* Work instruction
Line by line, retype the material below exactly, from its first line up to and including the one holding "启用 SCL 源后，你就可以在".

START Material provided

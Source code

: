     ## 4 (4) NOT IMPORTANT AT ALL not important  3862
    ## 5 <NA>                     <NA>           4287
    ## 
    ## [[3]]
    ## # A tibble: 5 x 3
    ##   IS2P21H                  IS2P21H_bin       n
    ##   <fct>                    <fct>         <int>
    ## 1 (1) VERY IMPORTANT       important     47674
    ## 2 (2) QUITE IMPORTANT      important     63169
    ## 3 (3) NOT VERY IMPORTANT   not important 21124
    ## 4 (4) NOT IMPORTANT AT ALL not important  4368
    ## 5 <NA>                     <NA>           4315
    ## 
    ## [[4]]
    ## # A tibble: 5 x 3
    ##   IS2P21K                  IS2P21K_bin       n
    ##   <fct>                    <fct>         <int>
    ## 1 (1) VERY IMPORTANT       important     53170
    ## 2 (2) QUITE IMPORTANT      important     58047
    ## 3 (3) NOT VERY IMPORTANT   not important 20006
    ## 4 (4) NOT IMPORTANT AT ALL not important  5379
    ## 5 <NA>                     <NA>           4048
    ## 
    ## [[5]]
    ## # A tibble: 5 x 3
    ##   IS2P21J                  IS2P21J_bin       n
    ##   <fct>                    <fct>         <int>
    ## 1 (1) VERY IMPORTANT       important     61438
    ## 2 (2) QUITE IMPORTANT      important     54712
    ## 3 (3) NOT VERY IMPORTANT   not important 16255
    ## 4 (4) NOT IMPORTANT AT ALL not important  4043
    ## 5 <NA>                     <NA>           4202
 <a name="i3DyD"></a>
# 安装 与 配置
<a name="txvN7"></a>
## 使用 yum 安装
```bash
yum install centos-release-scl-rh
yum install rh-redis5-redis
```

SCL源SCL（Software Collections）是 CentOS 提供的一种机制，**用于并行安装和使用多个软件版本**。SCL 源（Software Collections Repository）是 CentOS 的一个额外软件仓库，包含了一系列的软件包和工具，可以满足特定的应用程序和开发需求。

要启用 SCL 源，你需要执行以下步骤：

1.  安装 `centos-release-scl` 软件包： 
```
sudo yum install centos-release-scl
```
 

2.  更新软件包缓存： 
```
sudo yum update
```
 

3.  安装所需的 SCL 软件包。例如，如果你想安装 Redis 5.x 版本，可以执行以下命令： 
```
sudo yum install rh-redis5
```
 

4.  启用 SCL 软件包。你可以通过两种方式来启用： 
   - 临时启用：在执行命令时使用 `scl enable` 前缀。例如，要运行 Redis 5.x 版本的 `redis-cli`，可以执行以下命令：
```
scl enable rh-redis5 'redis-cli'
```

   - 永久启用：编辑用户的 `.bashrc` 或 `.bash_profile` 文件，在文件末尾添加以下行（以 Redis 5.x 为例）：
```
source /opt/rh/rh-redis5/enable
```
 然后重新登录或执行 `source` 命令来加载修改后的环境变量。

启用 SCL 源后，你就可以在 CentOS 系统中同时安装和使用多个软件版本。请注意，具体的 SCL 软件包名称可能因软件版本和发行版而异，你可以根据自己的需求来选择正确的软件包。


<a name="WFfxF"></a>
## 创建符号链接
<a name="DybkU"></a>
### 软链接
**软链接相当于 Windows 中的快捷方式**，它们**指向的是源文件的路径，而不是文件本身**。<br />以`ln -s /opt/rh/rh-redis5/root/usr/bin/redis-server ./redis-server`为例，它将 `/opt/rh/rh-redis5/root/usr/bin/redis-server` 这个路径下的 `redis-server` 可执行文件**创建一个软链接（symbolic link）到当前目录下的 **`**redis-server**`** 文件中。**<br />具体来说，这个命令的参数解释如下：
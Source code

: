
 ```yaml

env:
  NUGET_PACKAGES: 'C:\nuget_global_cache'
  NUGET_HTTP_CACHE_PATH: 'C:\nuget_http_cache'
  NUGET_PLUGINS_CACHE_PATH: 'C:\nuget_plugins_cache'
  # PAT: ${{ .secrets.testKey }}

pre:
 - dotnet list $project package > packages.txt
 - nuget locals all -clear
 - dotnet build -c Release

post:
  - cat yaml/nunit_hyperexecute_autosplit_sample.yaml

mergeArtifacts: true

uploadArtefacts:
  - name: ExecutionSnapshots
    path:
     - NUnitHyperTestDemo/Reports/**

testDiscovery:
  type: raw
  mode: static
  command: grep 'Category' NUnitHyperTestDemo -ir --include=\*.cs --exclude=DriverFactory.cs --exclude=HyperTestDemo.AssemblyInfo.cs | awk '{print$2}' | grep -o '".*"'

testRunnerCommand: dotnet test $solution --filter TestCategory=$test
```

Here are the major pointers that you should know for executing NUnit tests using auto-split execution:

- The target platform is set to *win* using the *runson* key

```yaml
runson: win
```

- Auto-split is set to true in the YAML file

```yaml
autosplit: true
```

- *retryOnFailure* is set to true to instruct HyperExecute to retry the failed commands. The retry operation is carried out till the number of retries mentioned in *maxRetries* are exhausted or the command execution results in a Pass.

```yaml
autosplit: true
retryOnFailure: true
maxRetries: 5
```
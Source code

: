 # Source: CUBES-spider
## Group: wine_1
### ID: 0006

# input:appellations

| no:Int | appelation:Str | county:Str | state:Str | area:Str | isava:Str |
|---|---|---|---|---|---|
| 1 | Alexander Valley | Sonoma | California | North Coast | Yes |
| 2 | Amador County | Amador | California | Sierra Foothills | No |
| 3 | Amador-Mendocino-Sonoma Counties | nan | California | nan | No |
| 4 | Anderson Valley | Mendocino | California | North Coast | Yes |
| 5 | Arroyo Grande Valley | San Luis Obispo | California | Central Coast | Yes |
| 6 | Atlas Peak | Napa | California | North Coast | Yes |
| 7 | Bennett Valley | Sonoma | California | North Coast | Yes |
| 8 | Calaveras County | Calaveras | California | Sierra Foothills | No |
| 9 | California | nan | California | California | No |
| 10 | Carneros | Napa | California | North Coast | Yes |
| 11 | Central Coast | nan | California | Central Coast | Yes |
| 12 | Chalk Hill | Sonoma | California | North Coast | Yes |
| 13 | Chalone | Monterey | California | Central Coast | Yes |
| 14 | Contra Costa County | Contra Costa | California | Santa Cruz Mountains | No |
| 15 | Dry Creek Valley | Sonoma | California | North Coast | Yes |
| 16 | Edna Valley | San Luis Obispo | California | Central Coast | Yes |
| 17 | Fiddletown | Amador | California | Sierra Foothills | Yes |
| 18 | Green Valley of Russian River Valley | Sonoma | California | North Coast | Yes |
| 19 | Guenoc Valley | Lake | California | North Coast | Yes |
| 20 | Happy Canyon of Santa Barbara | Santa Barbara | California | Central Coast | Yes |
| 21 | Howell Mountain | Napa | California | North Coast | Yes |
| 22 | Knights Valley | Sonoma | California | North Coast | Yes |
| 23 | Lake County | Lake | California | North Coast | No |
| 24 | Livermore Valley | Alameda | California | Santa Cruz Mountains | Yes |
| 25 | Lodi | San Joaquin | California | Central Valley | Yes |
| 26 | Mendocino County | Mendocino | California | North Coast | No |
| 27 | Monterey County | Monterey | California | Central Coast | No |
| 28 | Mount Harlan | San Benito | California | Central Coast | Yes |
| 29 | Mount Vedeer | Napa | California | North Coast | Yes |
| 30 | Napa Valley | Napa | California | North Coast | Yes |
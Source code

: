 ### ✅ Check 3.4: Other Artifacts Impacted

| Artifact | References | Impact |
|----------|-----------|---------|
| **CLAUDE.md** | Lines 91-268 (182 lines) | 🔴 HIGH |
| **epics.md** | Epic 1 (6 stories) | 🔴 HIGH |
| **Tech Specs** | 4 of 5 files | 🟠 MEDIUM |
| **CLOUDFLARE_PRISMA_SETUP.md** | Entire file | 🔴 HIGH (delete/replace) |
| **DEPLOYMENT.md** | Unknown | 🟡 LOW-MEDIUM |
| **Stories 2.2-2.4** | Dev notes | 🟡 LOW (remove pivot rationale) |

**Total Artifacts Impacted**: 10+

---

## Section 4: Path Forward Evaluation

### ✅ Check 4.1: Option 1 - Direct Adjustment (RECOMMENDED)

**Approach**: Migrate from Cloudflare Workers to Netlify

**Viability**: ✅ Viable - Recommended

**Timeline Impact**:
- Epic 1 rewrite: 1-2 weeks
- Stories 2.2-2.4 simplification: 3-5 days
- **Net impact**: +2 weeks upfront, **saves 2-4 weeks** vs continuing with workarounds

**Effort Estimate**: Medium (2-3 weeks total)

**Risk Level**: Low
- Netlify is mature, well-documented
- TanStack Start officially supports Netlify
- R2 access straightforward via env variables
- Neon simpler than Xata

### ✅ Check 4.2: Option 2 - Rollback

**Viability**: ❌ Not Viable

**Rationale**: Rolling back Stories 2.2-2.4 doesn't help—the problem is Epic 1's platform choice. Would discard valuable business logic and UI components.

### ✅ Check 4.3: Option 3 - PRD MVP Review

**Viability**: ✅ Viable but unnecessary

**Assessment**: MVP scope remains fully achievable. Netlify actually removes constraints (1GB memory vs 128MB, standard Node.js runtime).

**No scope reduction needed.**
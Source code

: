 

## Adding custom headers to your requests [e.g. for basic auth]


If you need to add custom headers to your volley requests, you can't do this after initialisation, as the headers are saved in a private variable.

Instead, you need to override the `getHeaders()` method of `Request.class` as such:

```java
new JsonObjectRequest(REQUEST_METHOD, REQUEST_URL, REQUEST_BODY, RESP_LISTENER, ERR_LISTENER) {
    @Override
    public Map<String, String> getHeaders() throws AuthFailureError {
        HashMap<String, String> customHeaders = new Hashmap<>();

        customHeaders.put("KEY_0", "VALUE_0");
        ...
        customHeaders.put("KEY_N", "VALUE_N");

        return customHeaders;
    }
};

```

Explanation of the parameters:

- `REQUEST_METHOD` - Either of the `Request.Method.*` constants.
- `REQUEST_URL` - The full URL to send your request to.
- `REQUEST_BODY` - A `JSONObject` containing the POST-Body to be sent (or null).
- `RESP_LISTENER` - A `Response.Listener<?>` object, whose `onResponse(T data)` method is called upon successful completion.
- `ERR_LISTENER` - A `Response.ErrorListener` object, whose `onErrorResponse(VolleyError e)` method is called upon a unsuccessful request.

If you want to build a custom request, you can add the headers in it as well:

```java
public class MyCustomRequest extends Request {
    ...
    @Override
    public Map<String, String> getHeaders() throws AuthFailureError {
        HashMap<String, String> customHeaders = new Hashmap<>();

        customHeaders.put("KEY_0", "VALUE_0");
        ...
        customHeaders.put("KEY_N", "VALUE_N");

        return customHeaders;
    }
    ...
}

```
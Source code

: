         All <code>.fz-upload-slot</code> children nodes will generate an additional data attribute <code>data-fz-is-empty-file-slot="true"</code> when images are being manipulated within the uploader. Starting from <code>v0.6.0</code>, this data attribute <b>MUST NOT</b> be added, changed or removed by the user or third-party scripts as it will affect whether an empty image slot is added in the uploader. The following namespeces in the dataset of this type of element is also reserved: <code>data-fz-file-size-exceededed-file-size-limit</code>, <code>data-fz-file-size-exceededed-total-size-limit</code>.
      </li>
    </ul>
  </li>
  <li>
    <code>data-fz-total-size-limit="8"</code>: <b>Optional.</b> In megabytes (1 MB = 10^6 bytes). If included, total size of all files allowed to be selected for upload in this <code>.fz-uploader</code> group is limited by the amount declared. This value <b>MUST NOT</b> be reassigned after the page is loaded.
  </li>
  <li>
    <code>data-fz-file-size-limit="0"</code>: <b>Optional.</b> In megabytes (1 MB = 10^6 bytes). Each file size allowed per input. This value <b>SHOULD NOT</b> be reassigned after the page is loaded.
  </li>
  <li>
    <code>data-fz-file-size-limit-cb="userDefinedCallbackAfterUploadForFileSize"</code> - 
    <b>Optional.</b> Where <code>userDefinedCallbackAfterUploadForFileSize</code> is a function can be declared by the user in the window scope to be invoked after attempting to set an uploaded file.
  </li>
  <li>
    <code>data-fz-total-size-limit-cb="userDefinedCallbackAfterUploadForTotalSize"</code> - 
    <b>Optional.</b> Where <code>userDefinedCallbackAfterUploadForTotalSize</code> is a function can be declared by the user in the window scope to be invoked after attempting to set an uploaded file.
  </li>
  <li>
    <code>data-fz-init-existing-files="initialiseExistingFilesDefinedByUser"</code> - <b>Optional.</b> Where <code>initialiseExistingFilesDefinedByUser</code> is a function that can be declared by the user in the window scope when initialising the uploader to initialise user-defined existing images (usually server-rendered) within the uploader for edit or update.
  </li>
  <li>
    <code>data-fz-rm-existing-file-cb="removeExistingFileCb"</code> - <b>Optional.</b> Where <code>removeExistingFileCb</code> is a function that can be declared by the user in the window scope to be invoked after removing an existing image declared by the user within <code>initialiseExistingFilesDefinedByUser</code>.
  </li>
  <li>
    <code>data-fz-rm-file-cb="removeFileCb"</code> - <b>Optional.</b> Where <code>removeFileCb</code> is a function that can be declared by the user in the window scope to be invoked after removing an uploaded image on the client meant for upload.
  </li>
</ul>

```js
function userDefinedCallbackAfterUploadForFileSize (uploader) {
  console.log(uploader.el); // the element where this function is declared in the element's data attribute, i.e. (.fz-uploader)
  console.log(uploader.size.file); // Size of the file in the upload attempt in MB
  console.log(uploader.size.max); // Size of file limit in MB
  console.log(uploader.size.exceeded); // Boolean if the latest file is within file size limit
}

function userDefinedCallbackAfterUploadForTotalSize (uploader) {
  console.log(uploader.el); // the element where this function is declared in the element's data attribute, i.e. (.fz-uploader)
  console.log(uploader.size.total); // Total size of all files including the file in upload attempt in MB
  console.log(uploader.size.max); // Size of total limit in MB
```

END Material provided

* Answer box
Source code

:     ## 4 (4) NOT IMPORTANT AT ALL not important  3862
    ## 5 <NA>                     <NA>           4287
    ## 
    ## [[3]]
    ## # A tibble: 5 x 3
    ##   IS2P21H                  IS2P21H_bin       n
    ##   <fct>                    <fct>         <int>
    ## 1 (1) VERY IMPORTANT       important     47674
    ## 2 (2) QUITE IMPORTANT      important     63169
    ## 3 (3) NOT VERY IMPORTANT   not important 21124
    ## 4 (4) NOT IMPORTANT AT ALL not important  4368
    ## 5 <NA>                     <NA>           4315
    ## 
    ## [[4]]
    ## # A tibble: 5 x 3
    ##   IS2P21K                  IS2P21K_bin       n
    ##   <fct>                    <fct>         <int>
    ## 1 (1) VERY IMPORTANT       important     53170
    ## 2 (2) QUITE IMPORTANT      important     58047
    ## 3 (3) NOT VERY IMPORTANT   not important 20006
    ## 4 (4) NOT IMPORTANT AT ALL not important  5379
    ## 5 <NA>                     <NA>           4048
    ## 
    ## [[5]]
    ## # A tibble: 5 x 3
    ##   IS2P21J                  IS2P21J_bin       n
    ##   <fct>                    <fct>         <int>
    ## 1 (1) VERY IMPORTANT       important     61438
    ## 2 (2) QUITE IMPORTANT      important     54712
    ## 3 (3) NOT VERY IMPORTANT   not important 16255
    ## 4 (4) NOT IMPORTANT AT ALL not important  4043
    ## 5 <NA>                     <NA>           4202
 <a name="i3DyD"></a>
# 安装 与 配置
<a name="txvN7"></a>
## 使用 yum 安装
```bash
yum install centos-release-scl-rh
yum install rh-redis5-redis
```

SCL源SCL（Software Collections）是 CentOS 提供的一种机制，**用于并行安装和使用多个软件版本**。SCL 源（Software Collections Repository）是 CentOS 的一个额外软件仓库，包含了一系列的软件包和工具，可以满足特定的应用程序和开发需求。

要启用 SCL 源，你需要执行以下步骤：

1.  安装 `centos-release-scl` 软件包： 
```
sudo yum install centos-release-scl
```
 

2.  更新软件包缓存： 
```
sudo yum update
```
 

3.  安装所需的 SCL 软件包。例如，如果你想安装 Redis 5.x 版本，可以执行以下命令： 
```
sudo yum install rh-redis5
```
 

4.  启用 SCL 软件包。你可以通过两种方式来启用： 
   - 临时启用：在执行命令时使用 `scl enable` 前缀。例如，要运行 Redis 5.x 版本的 `redis-cli`，可以执行以下命令：
```
scl enable rh-redis5 'redis-cli'
```

   - 永久启用：编辑用户的 `.bashrc` 或 `.bash_profile` 文件，在文件末尾添加以下行（以 Redis 5.x 为例）：
```
source /opt/rh/rh-redis5/enable
```
 然后重新登录或执行 `source` 命令来加载修改后的环境变量。

启用 SCL 源后，你就可以在 CentOS 系统中同时安装和使用多个软件版本。请注意，具体的 SCL 软件包名称可能因软件版本和发行版而异，你可以根据自己的需求来选择正确的软件包。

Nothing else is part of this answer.